Marketplace Seller vs. Own Brand: Why Your Sales Channel Determines Your Fabric Choice

Before selecting fabric, it's worth understanding the difference between the two main scenarios for selling clothing you've produced.

High-volume e-commerce marketplace seller. The primary goal is volume and turnover while keeping return rates under control. Customers judge the product from photos and a description — the hand feel is secondary. Fabric quality needs to be good enough to avoid mass returns on "not as described" grounds, but paying a premium for compact combed cotton in the mass-market segment doesn't make financial sense. The working standard here is a cotton/polyester blend at 65–80% cotton, carded (open-end) yarn, and a mid-range GSM.

Own brand (online store, showroom, social commerce). The primary goal is customer retention and lifetime value. Customers handle the garment in person, assess the hand feel, and wear it for multiple seasons. The emphasis is on tactile quality, durability, and premium fabric descriptors in your product copy (compact combed cotton, 100% cotton, Lycra). Retail prices typically run 50–150% above mass-market, but customer lifetime value is proportionally higher.

Promotional and corporate branded merchandise. A short-term solution for event giveaways or staff gifts. Budget fabric, basic carded or open-end cotton — not a premium segment.

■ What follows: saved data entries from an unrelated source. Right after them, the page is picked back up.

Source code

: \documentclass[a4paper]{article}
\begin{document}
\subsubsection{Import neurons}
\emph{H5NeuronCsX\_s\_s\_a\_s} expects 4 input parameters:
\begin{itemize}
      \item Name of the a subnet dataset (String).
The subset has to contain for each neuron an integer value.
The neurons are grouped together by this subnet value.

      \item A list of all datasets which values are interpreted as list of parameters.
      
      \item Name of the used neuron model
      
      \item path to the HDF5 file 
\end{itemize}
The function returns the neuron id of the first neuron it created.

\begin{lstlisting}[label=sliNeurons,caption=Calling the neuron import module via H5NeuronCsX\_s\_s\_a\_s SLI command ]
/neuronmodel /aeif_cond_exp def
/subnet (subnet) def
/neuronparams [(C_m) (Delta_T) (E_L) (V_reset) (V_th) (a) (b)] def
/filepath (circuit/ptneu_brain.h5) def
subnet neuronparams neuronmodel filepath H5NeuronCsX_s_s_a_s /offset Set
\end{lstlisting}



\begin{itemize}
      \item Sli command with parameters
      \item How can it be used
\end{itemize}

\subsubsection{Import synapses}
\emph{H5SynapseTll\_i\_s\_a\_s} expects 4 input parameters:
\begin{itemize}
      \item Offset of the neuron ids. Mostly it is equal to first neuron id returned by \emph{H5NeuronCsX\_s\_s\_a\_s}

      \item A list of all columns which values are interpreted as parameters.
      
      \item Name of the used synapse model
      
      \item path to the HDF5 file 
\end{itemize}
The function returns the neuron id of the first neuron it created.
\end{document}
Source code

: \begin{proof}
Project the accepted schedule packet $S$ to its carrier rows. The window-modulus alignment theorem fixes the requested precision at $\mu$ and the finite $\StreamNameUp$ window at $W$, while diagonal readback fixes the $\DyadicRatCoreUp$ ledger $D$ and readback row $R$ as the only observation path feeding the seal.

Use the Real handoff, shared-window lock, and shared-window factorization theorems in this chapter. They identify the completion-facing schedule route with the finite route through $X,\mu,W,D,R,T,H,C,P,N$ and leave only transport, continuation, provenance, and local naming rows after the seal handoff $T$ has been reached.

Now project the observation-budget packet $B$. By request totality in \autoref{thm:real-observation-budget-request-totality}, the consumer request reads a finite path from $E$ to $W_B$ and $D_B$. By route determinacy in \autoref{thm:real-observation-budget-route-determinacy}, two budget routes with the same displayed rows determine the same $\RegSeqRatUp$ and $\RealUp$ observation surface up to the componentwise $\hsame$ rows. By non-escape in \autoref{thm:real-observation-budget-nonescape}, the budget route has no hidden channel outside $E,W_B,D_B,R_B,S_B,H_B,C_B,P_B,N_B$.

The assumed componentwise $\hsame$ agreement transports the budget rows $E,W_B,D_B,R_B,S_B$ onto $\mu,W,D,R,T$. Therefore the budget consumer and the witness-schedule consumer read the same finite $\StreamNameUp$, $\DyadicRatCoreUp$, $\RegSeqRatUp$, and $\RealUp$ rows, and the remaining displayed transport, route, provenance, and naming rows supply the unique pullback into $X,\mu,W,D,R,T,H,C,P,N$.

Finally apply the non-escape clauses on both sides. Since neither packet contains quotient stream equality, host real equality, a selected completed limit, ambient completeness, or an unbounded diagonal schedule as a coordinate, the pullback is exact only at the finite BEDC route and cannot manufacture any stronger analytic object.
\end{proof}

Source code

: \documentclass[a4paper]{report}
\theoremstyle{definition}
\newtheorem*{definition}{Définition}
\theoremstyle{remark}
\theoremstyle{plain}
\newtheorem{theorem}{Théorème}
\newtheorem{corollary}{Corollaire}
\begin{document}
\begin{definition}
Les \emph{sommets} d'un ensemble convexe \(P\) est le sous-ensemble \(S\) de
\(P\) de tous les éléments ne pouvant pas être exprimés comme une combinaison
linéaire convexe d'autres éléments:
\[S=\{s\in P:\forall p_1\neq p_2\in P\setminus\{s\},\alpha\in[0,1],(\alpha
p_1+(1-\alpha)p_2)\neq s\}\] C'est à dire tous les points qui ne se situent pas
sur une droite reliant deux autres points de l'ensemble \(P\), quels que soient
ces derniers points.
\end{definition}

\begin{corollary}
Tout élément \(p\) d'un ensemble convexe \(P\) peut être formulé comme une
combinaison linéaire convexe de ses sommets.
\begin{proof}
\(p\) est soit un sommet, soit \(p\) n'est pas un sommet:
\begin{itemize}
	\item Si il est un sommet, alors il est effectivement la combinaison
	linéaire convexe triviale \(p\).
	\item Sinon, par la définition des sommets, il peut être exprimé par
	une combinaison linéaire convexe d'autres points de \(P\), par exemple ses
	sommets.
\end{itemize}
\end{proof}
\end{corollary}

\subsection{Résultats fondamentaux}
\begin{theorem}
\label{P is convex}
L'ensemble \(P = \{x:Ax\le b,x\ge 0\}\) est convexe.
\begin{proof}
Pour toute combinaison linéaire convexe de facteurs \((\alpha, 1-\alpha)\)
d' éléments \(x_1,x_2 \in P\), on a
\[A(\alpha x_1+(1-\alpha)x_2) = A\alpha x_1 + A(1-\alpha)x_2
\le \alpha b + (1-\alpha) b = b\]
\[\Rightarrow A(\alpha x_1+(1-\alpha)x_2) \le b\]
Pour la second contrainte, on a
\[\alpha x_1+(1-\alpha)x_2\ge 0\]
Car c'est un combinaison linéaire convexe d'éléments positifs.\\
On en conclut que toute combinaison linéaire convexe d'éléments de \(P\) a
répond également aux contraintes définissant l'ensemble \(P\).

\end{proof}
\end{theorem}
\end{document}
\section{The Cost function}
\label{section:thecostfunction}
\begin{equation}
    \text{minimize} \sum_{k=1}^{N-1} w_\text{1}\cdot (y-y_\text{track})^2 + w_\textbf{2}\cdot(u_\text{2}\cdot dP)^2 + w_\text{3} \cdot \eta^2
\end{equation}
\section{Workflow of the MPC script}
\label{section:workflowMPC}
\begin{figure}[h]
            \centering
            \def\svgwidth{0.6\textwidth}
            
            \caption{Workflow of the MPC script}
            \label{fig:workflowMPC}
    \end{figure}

One to two seasons of wear is acceptable.

Children's clothing (a separate category). Hypoallergenic properties, softness, and dye safety are non-negotiable. Only 100% cotton or fabric with minimal spandex (elastane) at 3–5%, combed or compact combed yarn spinning — no cheap polyester blends.

T-Shirts and Long-Sleeve Tops

The highest-volume clothing category. A wardrobe essential produced year-round with consistent demand.

Basic summer T-shirt. Single jersey 140–160 GSM, 100% cotton. Carded cotton for mass-market e-commerce; combed cotton for your own brand. Fabric consumption: approximately 0.7–0.9 m per unit.

Year-round basic T-shirt. Single jersey 160–180 GSM, 95/5 cotton/spandex (elastane). Resists elbow stretch, holds shape through 30+ washes. Ideal for printed merch.

Heavyweight long-sleeve for transitional seasons. Single jersey 180–200 GSM, 95/5 cotton/spandex, or jersey 180–200 GSM. Opaque in all colorways, close-fitting silhouette.

Premium capsule long-sleeve. Single jersey 160–170 GSM, compact combed cotton with 3–5% spandex (elastane). Silky hand feel, pill-resistant, color-stable over years of wear.

For a detailed guide to single jersey GSM selection, see the article "How to Choose the Right GSM for Cotton Jersey."

Cuffs and neckbands. 1x1 rib knit 170–200 GSM, combed or compact combed cotton. Fiber content should match the main body fabric (95/5 with spandex).

Fabric consumption per production run of 10–50 units: T-shirt 0.7–0.9 m, long-sleeve 0.9–1.1 m.

Hoodies and Sweatshirts

The cornerstone of a winter clothing range and the foundation of high-volume cut-and-sew production.

Lightweight transitional-season hoodie. French terry (loop-back) 200–220 GSM, 80/20 cotton/polyester. A versatile mid-weight that layers easily under a jacket.

Everyday winter hoodie. Brushed fleece (sweatshirt fleece) 280–320 GSM, 65/35 or 80/20 cotton/polyester. The working standard for mass-market e-commerce. The blended composition holds shape through 50+ washes.

Premium 100% cotton hoodie. Heavyweight French terry (loop-back) 300–340 GSM, 100% cotton, carded loop-back or compact combed yarn. For a brand positioning on quality.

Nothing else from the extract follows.